Un día conocí a Daniela Ling, una joven hermosa, carismática y, para mi sorpresa, hija de uno de los empresarios más poderosos de la ciudad Z.
A pesar de nuestra diferencia de mundos, ella fue amable desde el primer momento.
Me trató con respeto, incluso con cariño. Y con el tiempo, se convirtió en mi mejor amiga.
Daniela me enseñó el valor de una verdadera amistad, algo que jamás conocí en el orfanato.
Me escuchó, me comprendió y, sobre todo, creyó en mí.
Me sorprendió saber que ella también se sentía sola; muchas chicas solo querían acercarse a ella por interés, por su apellido.
Un día se quedó hasta tarde haciendo tarea en la cafetería y, al notar que yo esperaba el autobús, se ofreció a llevarme a casa.
Al principio me negué, me daba vergüenza, pero insistió tanto que acepté.
En ese trayecto descubrimos que compartíamos gustos, sueños y heridas parecidas.
Desde entonces, nuestras salidas se hicieron frecuentes. Cafés, películas, tardes de charla.
Me abrió su corazón y me ofreció una oportunidad que jamás imaginé: una beca para estudiar en su universidad y mudarme con ella a un departamento que su padre le había comprado.
No podía creerlo. ¿Yo? ¿En la universidad? ¿Viviendo en una zona segura y bonita?
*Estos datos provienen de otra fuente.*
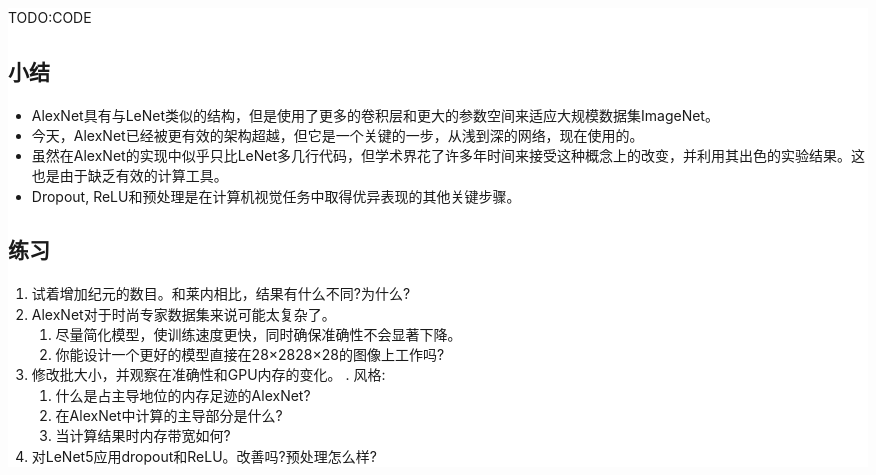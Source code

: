 TODO:CODE

## 小结

* AlexNet具有与LeNet类似的结构，但是使用了更多的卷积层和更大的参数空间来适应大规模数据集ImageNet。
* 今天，AlexNet已经被更有效的架构超越，但它是一个关键的一步，从浅到深的网络，现在使用的。
* 虽然在AlexNet的实现中似乎只比LeNet多几行代码，但学术界花了许多年时间来接受这种概念上的改变，并利用其出色的实验结果。这也是由于缺乏有效的计算工具。
* Dropout, ReLU和预处理是在计算机视觉任务中取得优异表现的其他关键步骤。

## 练习

1. 试着增加纪元的数目。和莱内相比，结果有什么不同?为什么?
1. AlexNet对于时尚专家数据集来说可能太复杂了。
   1. 尽量简化模型，使训练速度更快，同时确保准确性不会显著下降。
   1. 你能设计一个更好的模型直接在28×2828×28的图像上工作吗?
1. 修改批大小，并观察在准确性和GPU内存的变化。
. 风格:
   1. 什么是占主导地位的内存足迹的AlexNet?
   1. 在AlexNet中计算的主导部分是什么?
   1. 当计算结果时内存带宽如何?
1. 对LeNet5应用dropout和ReLU。改善吗?预处理怎么样?
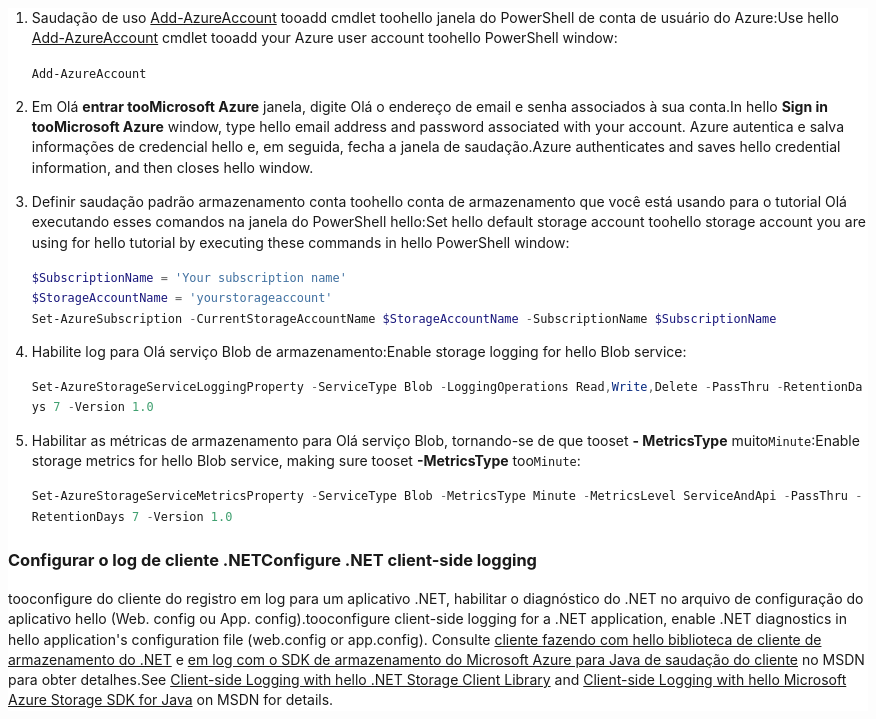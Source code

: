 1. <span data-ttu-id="bc649-184">Saudação de uso [Add-AzureAccount](/powershell/module/azure/add-azureaccount?view=azuresmps-3.7.0) tooadd cmdlet toohello janela do PowerShell de conta de usuário do Azure:</span><span class="sxs-lookup"><span data-stu-id="bc649-184">Use hello [Add-AzureAccount](/powershell/module/azure/add-azureaccount?view=azuresmps-3.7.0) cmdlet tooadd your Azure user account toohello PowerShell window:</span></span>
   
    ```powershell
    Add-AzureAccount
    ```

2. <span data-ttu-id="bc649-185">Em Olá **entrar tooMicrosoft Azure** janela, digite Olá o endereço de email e senha associados à sua conta.</span><span class="sxs-lookup"><span data-stu-id="bc649-185">In hello **Sign in tooMicrosoft Azure** window, type hello email address and password associated with your account.</span></span> <span data-ttu-id="bc649-186">Azure autentica e salva informações de credencial hello e, em seguida, fecha a janela de saudação.</span><span class="sxs-lookup"><span data-stu-id="bc649-186">Azure authenticates and saves hello credential information, and then closes hello window.</span></span>
3. <span data-ttu-id="bc649-187">Definir saudação padrão armazenamento conta toohello conta de armazenamento que você está usando para o tutorial Olá executando esses comandos na janela do PowerShell hello:</span><span class="sxs-lookup"><span data-stu-id="bc649-187">Set hello default storage account toohello storage account you are using for hello tutorial by executing these commands in hello PowerShell window:</span></span>
   
    ```powershell
    $SubscriptionName = 'Your subscription name'
    $StorageAccountName = 'yourstorageaccount'
    Set-AzureSubscription -CurrentStorageAccountName $StorageAccountName -SubscriptionName $SubscriptionName
    ```

4. <span data-ttu-id="bc649-188">Habilite log para Olá serviço Blob de armazenamento:</span><span class="sxs-lookup"><span data-stu-id="bc649-188">Enable storage logging for hello Blob service:</span></span>
   
    ```powershell
    Set-AzureStorageServiceLoggingProperty -ServiceType Blob -LoggingOperations Read,Write,Delete -PassThru -RetentionDays 7 -Version 1.0
    ```

5. <span data-ttu-id="bc649-189">Habilitar as métricas de armazenamento para Olá serviço Blob, tornando-se de que tooset **- MetricsType** muito`Minute`:</span><span class="sxs-lookup"><span data-stu-id="bc649-189">Enable storage metrics for hello Blob service, making sure tooset **-MetricsType** too`Minute`:</span></span>
   
    ```powershell
    Set-AzureStorageServiceMetricsProperty -ServiceType Blob -MetricsType Minute -MetricsLevel ServiceAndApi -PassThru -RetentionDays 7 -Version 1.0
    ```

### <a name="configure-net-client-side-logging"></a><span data-ttu-id="bc649-190">Configurar o log de cliente .NET</span><span class="sxs-lookup"><span data-stu-id="bc649-190">Configure .NET client-side logging</span></span>
<span data-ttu-id="bc649-191">tooconfigure do cliente do registro em log para um aplicativo .NET, habilitar o diagnóstico do .NET no arquivo de configuração do aplicativo hello (Web. config ou App. config).</span><span class="sxs-lookup"><span data-stu-id="bc649-191">tooconfigure client-side logging for a .NET application, enable .NET diagnostics in hello application's configuration file (web.config or app.config).</span></span> <span data-ttu-id="bc649-192">Consulte [cliente fazendo com hello biblioteca de cliente de armazenamento do .NET](http://msdn.microsoft.com/library/azure/dn782839.aspx) e [em log com o SDK de armazenamento do Microsoft Azure para Java de saudação do cliente](http://msdn.microsoft.com/library/azure/dn782844.aspx) no MSDN para obter detalhes.</span><span class="sxs-lookup"><span data-stu-id="bc649-192">See [Client-side Logging with hello .NET Storage Client Library](http://msdn.microsoft.com/library/azure/dn782839.aspx) and [Client-side Logging with hello Microsoft Azure Storage SDK for Java](http://msdn.microsoft.com/library/azure/dn782844.aspx) on MSDN for details.</span></span>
La beca cubría todos los gastos, con la única condición de mantener un promedio de 9.5.
No pensaba fallar.
Iba a convertirme en la mejor abogada de la ciudad.
Por mí.
Por mi madre.
Y por la niña que un día se sintió poca cosa frente al mundo.
Mi historia apenas comenzaba.
Los días pasaron y pronto llegó el día en que yo tenía que ir a la universidad.
La luz del atardecer se colaba por las enormes ventanas del nuevo departamento de Daniela, tiñendo las paredes blancas con tonos dorados.
Yo estaba sentada en la orilla del sofá mullido, con las manos entrelazadas en el regazo y la mirada fija en la alfombra beige.
Me sentía como una intrusa en una revista de diseño.
- ¿Quieres té? – pregunto Daniela desde la cocina, con una sonrisa brillante y el cabello recogido en una coleta alta.
- ¿Eh? Ah… sí, por favor – yo respondí, apenas alzando la voz.
Daniela desapareció un momento entre los muebles modernos de la cocina.
Yo aproveche para observar a mi alrededor una vez más.
No importaba cuantas veces lo intentara, todavía no podía creer que estaba ahí.
Un sillón blanco, amplio.
Una pantalla enorme colgada en la pared.
Un comedor para seis personas. Y esa cocina… reluciente, minimalista, como de catálogo.
Todo olía a nuevo, a limpio, a vida que no era la mía.
“Yo no pertenezco aquí” – pensé – “Este mundo no es mío”
Daniela regreso con dos tazas de porcelana y se sentó a mi lado, tan cómoda como si lleváramos años viviendo juntas.
Me entregó una taza, la tome con cuidado, como si fuera a romperla.